### Task data
::::::::::

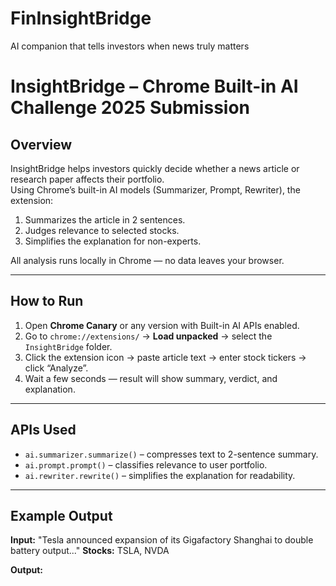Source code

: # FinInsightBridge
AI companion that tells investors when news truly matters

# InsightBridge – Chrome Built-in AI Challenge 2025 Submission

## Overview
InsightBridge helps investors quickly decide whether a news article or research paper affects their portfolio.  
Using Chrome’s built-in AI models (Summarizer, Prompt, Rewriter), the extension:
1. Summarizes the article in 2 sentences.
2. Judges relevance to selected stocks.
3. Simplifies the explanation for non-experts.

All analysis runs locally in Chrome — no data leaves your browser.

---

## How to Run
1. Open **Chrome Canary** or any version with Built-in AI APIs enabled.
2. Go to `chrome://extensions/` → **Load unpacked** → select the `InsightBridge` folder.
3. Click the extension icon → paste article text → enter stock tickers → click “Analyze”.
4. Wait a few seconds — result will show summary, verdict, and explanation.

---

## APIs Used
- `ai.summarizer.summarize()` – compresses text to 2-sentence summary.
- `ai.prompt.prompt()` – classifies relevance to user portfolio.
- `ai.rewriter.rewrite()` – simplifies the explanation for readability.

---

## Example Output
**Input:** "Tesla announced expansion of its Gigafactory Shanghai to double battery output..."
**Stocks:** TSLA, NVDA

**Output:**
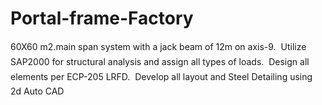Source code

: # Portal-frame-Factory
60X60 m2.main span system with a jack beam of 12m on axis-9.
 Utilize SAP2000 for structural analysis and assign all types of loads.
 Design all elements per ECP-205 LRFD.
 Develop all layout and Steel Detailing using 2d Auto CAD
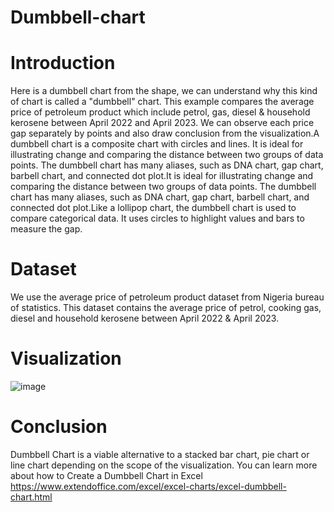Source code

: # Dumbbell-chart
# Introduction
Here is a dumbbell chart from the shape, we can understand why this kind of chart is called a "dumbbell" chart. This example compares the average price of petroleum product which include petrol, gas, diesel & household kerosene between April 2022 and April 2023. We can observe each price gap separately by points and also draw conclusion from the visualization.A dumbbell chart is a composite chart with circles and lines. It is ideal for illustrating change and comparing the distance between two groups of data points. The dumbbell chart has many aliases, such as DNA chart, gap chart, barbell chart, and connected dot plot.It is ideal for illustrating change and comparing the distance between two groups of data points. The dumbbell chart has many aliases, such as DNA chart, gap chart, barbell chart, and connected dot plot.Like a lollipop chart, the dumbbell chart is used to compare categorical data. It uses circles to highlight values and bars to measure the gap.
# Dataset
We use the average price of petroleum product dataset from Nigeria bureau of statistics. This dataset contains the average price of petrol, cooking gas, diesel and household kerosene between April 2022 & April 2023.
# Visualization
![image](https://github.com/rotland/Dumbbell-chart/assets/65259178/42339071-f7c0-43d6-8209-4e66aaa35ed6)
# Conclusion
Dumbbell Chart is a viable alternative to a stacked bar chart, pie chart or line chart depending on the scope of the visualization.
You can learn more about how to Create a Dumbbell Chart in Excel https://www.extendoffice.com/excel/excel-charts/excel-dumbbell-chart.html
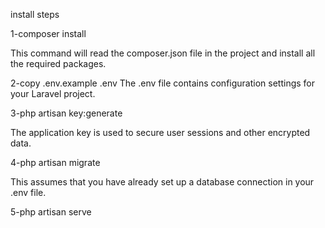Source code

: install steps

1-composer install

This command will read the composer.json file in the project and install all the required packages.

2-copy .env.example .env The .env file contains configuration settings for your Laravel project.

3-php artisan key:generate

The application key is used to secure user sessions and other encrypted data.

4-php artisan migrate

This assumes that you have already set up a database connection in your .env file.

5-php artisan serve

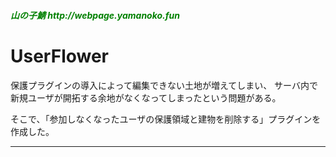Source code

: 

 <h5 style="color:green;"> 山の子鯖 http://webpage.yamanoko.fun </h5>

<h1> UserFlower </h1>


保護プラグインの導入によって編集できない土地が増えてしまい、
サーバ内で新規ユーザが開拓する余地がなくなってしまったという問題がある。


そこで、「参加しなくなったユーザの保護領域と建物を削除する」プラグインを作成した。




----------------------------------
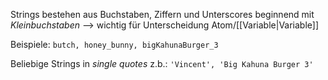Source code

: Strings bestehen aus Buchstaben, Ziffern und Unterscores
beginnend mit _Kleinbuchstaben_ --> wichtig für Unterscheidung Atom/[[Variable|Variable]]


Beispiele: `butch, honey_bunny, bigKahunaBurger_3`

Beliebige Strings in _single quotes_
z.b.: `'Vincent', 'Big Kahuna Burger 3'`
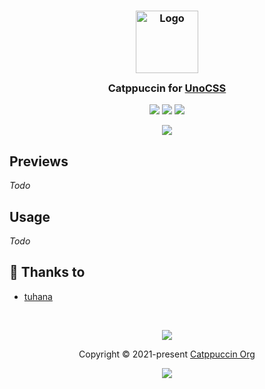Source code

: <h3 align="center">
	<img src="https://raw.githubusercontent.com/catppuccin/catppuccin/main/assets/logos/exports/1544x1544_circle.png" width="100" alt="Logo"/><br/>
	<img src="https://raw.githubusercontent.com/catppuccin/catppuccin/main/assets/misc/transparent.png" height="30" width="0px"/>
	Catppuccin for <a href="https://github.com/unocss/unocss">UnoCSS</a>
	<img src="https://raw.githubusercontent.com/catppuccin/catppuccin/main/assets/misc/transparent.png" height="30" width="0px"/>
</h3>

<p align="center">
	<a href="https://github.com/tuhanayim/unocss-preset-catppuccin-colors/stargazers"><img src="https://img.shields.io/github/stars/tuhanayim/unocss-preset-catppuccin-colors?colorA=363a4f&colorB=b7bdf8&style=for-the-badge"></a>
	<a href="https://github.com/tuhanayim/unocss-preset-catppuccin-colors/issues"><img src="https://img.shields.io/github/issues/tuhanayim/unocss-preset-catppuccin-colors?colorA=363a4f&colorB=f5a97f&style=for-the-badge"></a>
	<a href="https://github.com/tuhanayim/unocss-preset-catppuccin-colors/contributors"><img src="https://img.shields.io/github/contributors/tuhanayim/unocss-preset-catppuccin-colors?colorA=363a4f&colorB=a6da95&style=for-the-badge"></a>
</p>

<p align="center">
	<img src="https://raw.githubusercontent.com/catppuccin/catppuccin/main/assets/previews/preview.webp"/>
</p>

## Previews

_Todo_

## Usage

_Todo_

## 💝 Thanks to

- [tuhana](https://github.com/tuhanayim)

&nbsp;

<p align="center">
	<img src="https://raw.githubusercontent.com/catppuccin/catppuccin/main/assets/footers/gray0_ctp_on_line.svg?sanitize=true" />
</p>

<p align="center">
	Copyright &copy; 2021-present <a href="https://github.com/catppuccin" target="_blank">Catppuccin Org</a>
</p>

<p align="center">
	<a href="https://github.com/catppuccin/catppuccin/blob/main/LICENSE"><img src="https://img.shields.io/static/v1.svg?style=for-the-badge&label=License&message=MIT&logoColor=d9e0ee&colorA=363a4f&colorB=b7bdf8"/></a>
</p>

::::::::::

### About this exercise
Word for word, set down each record shown above, omitting the pictures.

### Written response
Source code

: # FinInsightBridge
AI companion that tells investors when news truly matters

# InsightBridge – Chrome Built-in AI Challenge 2025 Submission

## Overview
InsightBridge helps investors quickly decide whether a news article or research paper affects their portfolio.  
Using Chrome’s built-in AI models (Summarizer, Prompt, Rewriter), the extension:
1. Summarizes the article in 2 sentences.
2. Judges relevance to selected stocks.
3. Simplifies the explanation for non-experts.

All analysis runs locally in Chrome — no data leaves your browser.

---

## How to Run
1. Open **Chrome Canary** or any version with Built-in AI APIs enabled.
2. Go to `chrome://extensions/` → **Load unpacked** → select the `InsightBridge` folder.
3. Click the extension icon → paste article text → enter stock tickers → click “Analyze”.
4. Wait a few seconds — result will show summary, verdict, and explanation.

---

## APIs Used
- `ai.summarizer.summarize()` – compresses text to 2-sentence summary.
- `ai.prompt.prompt()` – classifies relevance to user portfolio.
- `ai.rewriter.rewrite()` – simplifies the explanation for readability.

---

## Example Output
**Input:** "Tesla announced expansion of its Gigafactory Shanghai to double battery output..."
**Stocks:** TSLA, NVDA

**Output:**
Source code

: # Portal-frame-Factory
60X60 m2.main span system with a jack beam of 12m on axis-9.
 Utilize SAP2000 for structural analysis and assign all types of loads.
 Design all elements per ECP-205 LRFD.
 Develop all layout and Steel Detailing using 2d Auto CAD
Source code

: # Dumbbell-chart
# Introduction
Here is a dumbbell chart from the shape, we can understand why this kind of chart is called a "dumbbell" chart. This example compares the average price of petroleum product which include petrol, gas, diesel & household kerosene between April 2022 and April 2023. We can observe each price gap separately by points and also draw conclusion from the visualization.A dumbbell chart is a composite chart with circles and lines. It is ideal for illustrating change and comparing the distance between two groups of data points. The dumbbell chart has many aliases, such as DNA chart, gap chart, barbell chart, and connected dot plot.It is ideal for illustrating change and comparing the distance between two groups of data points. The dumbbell chart has many aliases, such as DNA chart, gap chart, barbell chart, and connected dot plot.Like a lollipop chart, the dumbbell chart is used to compare categorical data. It uses circles to highlight values and bars to measure the gap.
# Dataset
We use the average price of petroleum product dataset from Nigeria bureau of statistics. This dataset contains the average price of petrol, cooking gas, diesel and household kerosene between April 2022 & April 2023.
# Visualization
![image](https://github.com/rotland/Dumbbell-chart/assets/65259178/42339071-f7c0-43d6-8209-4e66aaa35ed6)
# Conclusion
Dumbbell Chart is a viable alternative to a stacked bar chart, pie chart or line chart depending on the scope of the visualization.
You can learn more about how to Create a Dumbbell Chart in Excel https://www.extendoffice.com/excel/excel-charts/excel-dumbbell-chart.html
Source code

: install steps

1-composer install

This command will read the composer.json file in the project and install all the required packages.

2-copy .env.example .env The .env file contains configuration settings for your Laravel project.

3-php artisan key:generate

The application key is used to secure user sessions and other encrypted data.

4-php artisan migrate

This assumes that you have already set up a database connection in your .env file.

5-php artisan serve

Source code

: 

 <h5 style="color:green;"> 山の子鯖 http://webpage.yamanoko.fun </h5>

<h1> UserFlower </h1>


保護プラグインの導入によって編集できない土地が増えてしまい、
サーバ内で新規ユーザが開拓する余地がなくなってしまったという問題がある。


そこで、「参加しなくなったユーザの保護領域と建物を削除する」プラグインを作成した。




----------------------------------
Source code

: Strings bestehen aus Buchstaben, Ziffern und Unterscores
beginnend mit _Kleinbuchstaben_ --> wichtig für Unterscheidung Atom/[[Variable|Variable]]


Beispiele: `butch, honey_bunny, bigKahunaBurger_3`

Beliebige Strings in _single quotes_
z.b.: `'Vincent', 'Big Kahuna Burger 3'`
Source code

: <h3 align="center">
	<img src="https://raw.githubusercontent.com/catppuccin/catppuccin/main/assets/logos/exports/1544x1544_circle.png" width="100" alt="Logo"/><br/>
	<img src="https://raw.githubusercontent.com/catppuccin/catppuccin/main/assets/misc/transparent.png" height="30" width="0px"/>
	Catppuccin for <a href="https://github.com/unocss/unocss">UnoCSS</a>
	<img src="https://raw.githubusercontent.com/catppuccin/catppuccin/main/assets/misc/transparent.png" height="30" width="0px"/>
</h3>

<p align="center">
	<a href="https://github.com/tuhanayim/unocss-preset-catppuccin-colors/stargazers"><img src="https://img.shields.io/github/stars/tuhanayim/unocss-preset-catppuccin-colors?colorA=363a4f&colorB=b7bdf8&style=for-the-badge"></a>
	<a href="https://github.com/tuhanayim/unocss-preset-catppuccin-colors/issues"><img src="https://img.shields.io/github/issues/tuhanayim/unocss-preset-catppuccin-colors?colorA=363a4f&colorB=f5a97f&style=for-the-badge"></a>
	<a href="https://github.com/tuhanayim/unocss-preset-catppuccin-colors/contributors"><img src="https://img.shields.io/github/contributors/tuhanayim/unocss-preset-catppuccin-colors?colorA=363a4f&colorB=a6da95&style=for-the-badge"></a>
</p>

<p align="center">
	<img src="https://raw.githubusercontent.com/catppuccin/catppuccin/main/assets/previews/preview.webp"/>
</p>

## Previews

_Todo_

## Usage

_Todo_

## 💝 Thanks to

- [tuhana](https://github.com/tuhanayim)

&nbsp;

<p align="center">
	<img src="https://raw.githubusercontent.com/catppuccin/catppuccin/main/assets/footers/gray0_ctp_on_line.svg?sanitize=true" />
</p>

<p align="center">
	Copyright &copy; 2021-present <a href="https://github.com/catppuccin" target="_blank">Catppuccin Org</a>
</p>

<p align="center">
	<a href="https://github.com/catppuccin/catppuccin/blob/main/LICENSE"><img src="https://img.shields.io/static/v1.svg?style=for-the-badge&label=License&message=MIT&logoColor=d9e0ee&colorA=363a4f&colorB=b7bdf8"/></a>
</p>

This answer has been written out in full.